Dans l’affaire C‑279/19,

ayant pour objet une demande de décision préjudicielle au titre de l’article 267 TFUE, introduite par la Court of Appeal (England & Wales) (Civil Division) [Cour d’appel (Angleterre et pays de Galles) (division civile), Royaume-Uni], par décision du 19 mars 2019, parvenue à la Cour le 3 avril 2019, dans la procédure

The Commissioners for Her Majesty’s Revenue and Customs

contre

WR,

LA COUR (quatrième chambre),

composée de M. M. Vilaras, président de chambre, MM. N. Piçarra (rapporteur), D. Šváby, S. Rodin et Mme K. Jürimäe, juges,

avocat général : M. E. Tanchev,

greffier : M. A. Calot Escobar,

vu la procédure écrite,

considérant les observations présentées :

–        pour WR, par M. S. Panesar, solicitor, et M. D. Bedenham, barrister,

–        pour le gouvernement du Royaume-Uni, par M. S. Brandon, en qualité d’agent, ainsi que par Mmes J. Simor, QC, et E. Mitrophanous, barrister,

–        pour le gouvernement italien, par Mme G. Palmieri, en qualité d’agent, assistée de Mme A. Collabolletta, avvocato dello Stato,

–         pour le gouvernement néerlandais, par Mme M. K. Bulterman et MM. J. Langer et J. Hoogveld, en qualité d’agents,

–        pour la Commission européenne, initialement par M. R. Lyal et Mme C. Perrin, puis par Mme C. Perrin, en qualité d’agents,

ayant entendu l’avocat général en ses conclusions à l’audience du 21 janvier 2021,

rend le présent

Arrêt

1        La demande de décision préjudicielle porte sur l’interprétation de l’article 33, paragraphe 3, de la directive 2008/118/CE du Conseil, du 16 décembre 2008, relative au régime général d’accise et abrogeant la directive 92/12/CEE (JO 2009, L 9, p. 12).
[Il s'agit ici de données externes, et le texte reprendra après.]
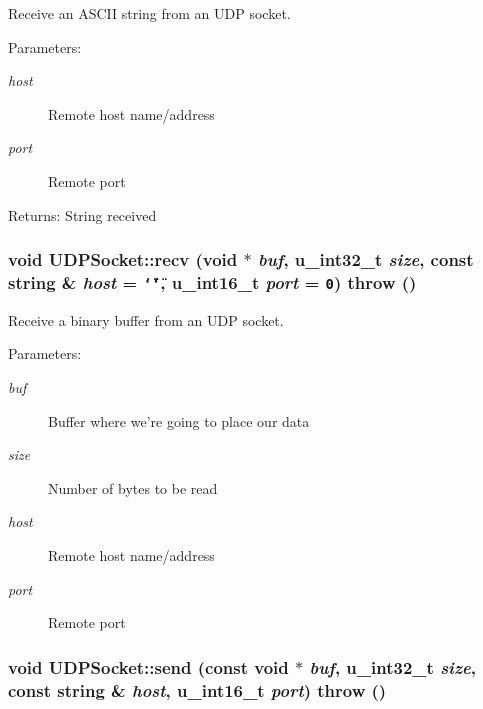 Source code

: Receive an ASCII string from an UDP socket. 

\begin{Desc}
\item[Parameters:]
\begin{description}
\item[{\em host}]Remote host name/address \item[{\em port}]Remote port \end{description}
\end{Desc}
\begin{Desc}
\item[Returns:]String received \end{Desc}
\hypertarget{classUDPSocket_0ac43ab32b13c76ea9c639f6fc2314f3}{
\subsubsection[{recv}]{\setlength{\rightskip}{0pt plus 5cm}void UDPSocket::recv (void $\ast$ {\em buf}, \/  u\_\-int32\_\-t {\em size}, \/  const string \& {\em host} = {\tt \char`\"{}\char`\"{}}, \/  u\_\-int16\_\-t {\em port} = {\tt 0})  throw ()}}
\label{classUDPSocket_0ac43ab32b13c76ea9c639f6fc2314f3}


Receive a binary buffer from an UDP socket. 

\begin{Desc}
\item[Parameters:]
\begin{description}
\item[{\em buf}]Buffer where we're going to place our data \item[{\em size}]Number of bytes to be read \item[{\em host}]Remote host name/address \item[{\em port}]Remote port \end{description}
\end{Desc}
\hypertarget{classUDPSocket_5bbc712a57056d84e0682541fe2f19cd}{
\subsubsection[{send}]{\setlength{\rightskip}{0pt plus 5cm}void UDPSocket::send (const void $\ast$ {\em buf}, \/  u\_\-int32\_\-t {\em size}, \/  const string \& {\em host}, \/  u\_\-int16\_\-t {\em port})  throw ()}}
\label{classUDPSocket_5bbc712a57056d84e0682541fe2f19cd}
2        Cette demande a été présentée dans le cadre d’un litige opposant les Commissioners for Her Majesty’s Revenue and Customs (administration fiscale et douanière, Royaume-Uni) à WR au sujet de la légalité d’un avis de recouvrement, adressé à ce dernier, des droits d’accise devenus exigibles pour les produits qu’il a transportés vers le Royaume-Uni sans être couverts par un document administratif valide prouvant que ce mouvement a eu lieu sous un régime de suspension de droits.

 Le cadre juridique

 Le droit de l’Union

3        Les considérants 2 et 8 de la directive 2008/118 énoncent :

« (2)      Les conditions relatives à la perception de l’accise sur les produits relevant de la directive 92/12/CEE [du Conseil, du 25 février 1992, relative au régime général, à la détention, à la circulation et aux contrôles des produits soumis à accise (JO 1992, L 76, p. 1)], ci-après dénommés “produits soumis à accise”, doivent rester harmonisées afin de garantir le bon fonctionnement du marché intérieur.

[...]

(8)      Étant donné qu’il reste nécessaire, pour le bon fonctionnement du marché intérieur, que la notion d’exigibilité de l’accise et les conditions y afférentes soient identiques dans tous les États membres, il importe de préciser au niveau [de l’Union] à quel moment les produits soumis à accise sont mis à la consommation et qui est le redevable de la taxe. »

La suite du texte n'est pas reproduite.